══ SOURCE DATA
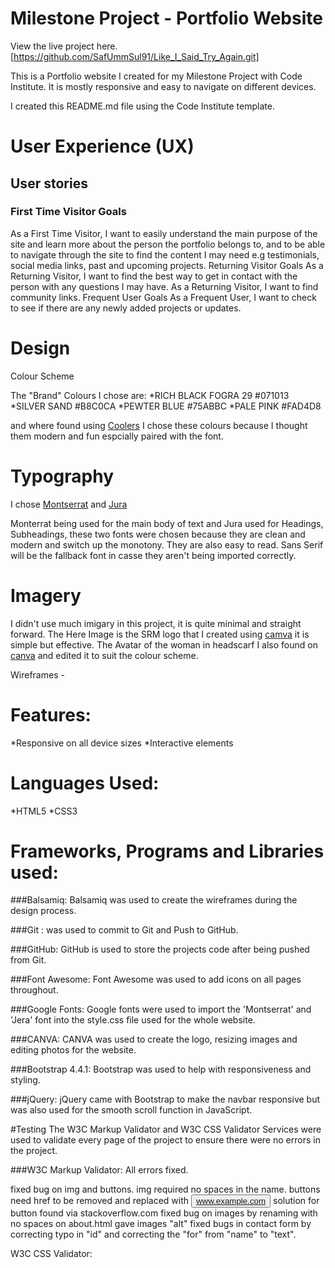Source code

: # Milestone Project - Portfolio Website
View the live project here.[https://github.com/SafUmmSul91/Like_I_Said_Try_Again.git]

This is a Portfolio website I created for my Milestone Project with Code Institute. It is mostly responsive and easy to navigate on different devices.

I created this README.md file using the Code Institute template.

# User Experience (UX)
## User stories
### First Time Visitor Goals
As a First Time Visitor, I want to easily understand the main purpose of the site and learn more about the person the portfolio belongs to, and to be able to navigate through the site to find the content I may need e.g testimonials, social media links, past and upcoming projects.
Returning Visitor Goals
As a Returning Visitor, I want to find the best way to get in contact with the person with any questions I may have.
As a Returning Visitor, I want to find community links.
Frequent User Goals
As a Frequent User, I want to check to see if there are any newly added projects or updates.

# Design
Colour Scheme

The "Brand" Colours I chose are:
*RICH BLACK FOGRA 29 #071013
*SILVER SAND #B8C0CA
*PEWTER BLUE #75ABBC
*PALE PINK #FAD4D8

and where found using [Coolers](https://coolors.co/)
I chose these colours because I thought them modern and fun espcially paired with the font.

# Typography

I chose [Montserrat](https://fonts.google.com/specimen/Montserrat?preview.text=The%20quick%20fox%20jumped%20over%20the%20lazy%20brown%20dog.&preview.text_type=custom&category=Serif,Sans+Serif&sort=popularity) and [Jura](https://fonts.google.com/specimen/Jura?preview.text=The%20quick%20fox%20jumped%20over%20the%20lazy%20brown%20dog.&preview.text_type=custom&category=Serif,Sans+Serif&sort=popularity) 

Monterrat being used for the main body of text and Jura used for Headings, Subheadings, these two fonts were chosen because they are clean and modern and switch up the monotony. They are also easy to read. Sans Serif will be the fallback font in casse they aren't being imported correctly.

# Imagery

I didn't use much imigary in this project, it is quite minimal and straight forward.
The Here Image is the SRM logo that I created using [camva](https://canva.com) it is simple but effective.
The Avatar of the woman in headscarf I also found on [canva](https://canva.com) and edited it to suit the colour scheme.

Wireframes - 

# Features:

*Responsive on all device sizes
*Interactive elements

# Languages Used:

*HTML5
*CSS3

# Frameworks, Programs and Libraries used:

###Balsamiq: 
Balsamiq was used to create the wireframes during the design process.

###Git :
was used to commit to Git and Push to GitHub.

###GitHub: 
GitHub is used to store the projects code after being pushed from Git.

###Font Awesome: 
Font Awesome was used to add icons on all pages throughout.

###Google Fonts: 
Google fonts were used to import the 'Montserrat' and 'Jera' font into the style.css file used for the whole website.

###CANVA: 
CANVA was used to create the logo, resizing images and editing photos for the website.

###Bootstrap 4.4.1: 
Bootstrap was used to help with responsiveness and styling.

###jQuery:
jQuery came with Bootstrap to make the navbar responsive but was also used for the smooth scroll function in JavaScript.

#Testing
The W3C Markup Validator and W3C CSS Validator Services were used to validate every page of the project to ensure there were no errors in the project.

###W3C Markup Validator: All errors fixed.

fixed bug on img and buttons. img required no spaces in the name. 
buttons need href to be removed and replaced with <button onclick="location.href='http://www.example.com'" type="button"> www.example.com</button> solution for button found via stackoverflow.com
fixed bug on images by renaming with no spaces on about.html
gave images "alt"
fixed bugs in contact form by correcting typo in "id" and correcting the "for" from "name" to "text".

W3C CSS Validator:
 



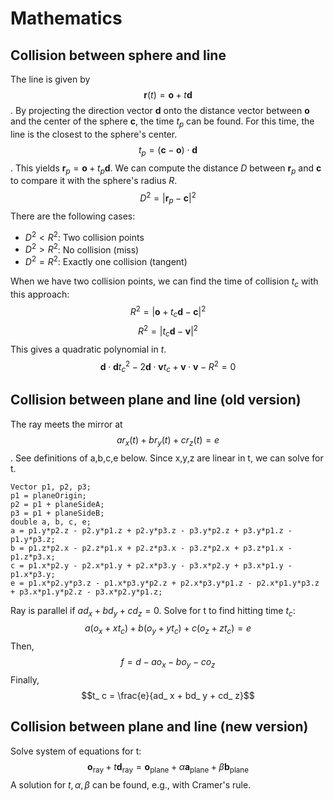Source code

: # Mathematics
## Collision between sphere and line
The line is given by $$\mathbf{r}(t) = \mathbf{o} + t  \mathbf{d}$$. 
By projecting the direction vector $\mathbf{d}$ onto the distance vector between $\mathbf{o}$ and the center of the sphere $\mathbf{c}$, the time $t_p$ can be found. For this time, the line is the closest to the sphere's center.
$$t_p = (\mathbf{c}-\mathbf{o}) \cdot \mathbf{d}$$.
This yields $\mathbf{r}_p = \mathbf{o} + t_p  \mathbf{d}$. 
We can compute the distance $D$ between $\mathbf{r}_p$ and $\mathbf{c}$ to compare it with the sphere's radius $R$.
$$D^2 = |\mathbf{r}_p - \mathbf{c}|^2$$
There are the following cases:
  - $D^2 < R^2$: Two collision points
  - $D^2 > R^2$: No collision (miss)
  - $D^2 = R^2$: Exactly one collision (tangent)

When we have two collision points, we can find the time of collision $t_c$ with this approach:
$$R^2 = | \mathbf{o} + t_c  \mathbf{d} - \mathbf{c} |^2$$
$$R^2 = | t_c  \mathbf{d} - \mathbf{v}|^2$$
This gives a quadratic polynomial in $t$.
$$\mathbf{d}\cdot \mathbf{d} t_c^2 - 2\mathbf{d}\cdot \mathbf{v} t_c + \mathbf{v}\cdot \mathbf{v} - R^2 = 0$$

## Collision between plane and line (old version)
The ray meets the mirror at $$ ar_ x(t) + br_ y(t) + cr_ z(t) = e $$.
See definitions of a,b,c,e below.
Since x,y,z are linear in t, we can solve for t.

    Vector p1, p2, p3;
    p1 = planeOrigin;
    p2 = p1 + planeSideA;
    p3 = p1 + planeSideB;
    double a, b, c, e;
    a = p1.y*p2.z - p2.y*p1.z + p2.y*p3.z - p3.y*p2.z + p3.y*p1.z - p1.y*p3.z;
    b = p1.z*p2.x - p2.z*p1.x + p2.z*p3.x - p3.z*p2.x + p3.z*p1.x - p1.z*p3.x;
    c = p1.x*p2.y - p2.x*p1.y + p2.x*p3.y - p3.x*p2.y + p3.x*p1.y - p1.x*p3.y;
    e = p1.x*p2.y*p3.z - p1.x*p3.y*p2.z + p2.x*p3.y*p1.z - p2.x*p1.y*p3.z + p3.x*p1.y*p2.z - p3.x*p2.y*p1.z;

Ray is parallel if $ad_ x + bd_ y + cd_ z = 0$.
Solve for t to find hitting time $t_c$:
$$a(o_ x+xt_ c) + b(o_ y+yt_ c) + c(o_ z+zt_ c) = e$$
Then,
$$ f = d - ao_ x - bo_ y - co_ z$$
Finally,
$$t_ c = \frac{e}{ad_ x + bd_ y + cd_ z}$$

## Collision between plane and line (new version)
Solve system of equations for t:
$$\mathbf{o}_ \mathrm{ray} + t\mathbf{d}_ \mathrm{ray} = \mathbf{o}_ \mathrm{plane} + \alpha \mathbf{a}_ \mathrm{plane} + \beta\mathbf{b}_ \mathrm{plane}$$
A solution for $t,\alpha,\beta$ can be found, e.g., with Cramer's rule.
════
• _WORK REQUEST_:
Every line that holds the word "Returning" should be copied from the records above.

• _RESULT OF THE TASK_:
Returning Visitor Goals
As a Returning Visitor, I want to find the best way to get in contact with the person with any questions I may have.
As a Returning Visitor, I want to find community links.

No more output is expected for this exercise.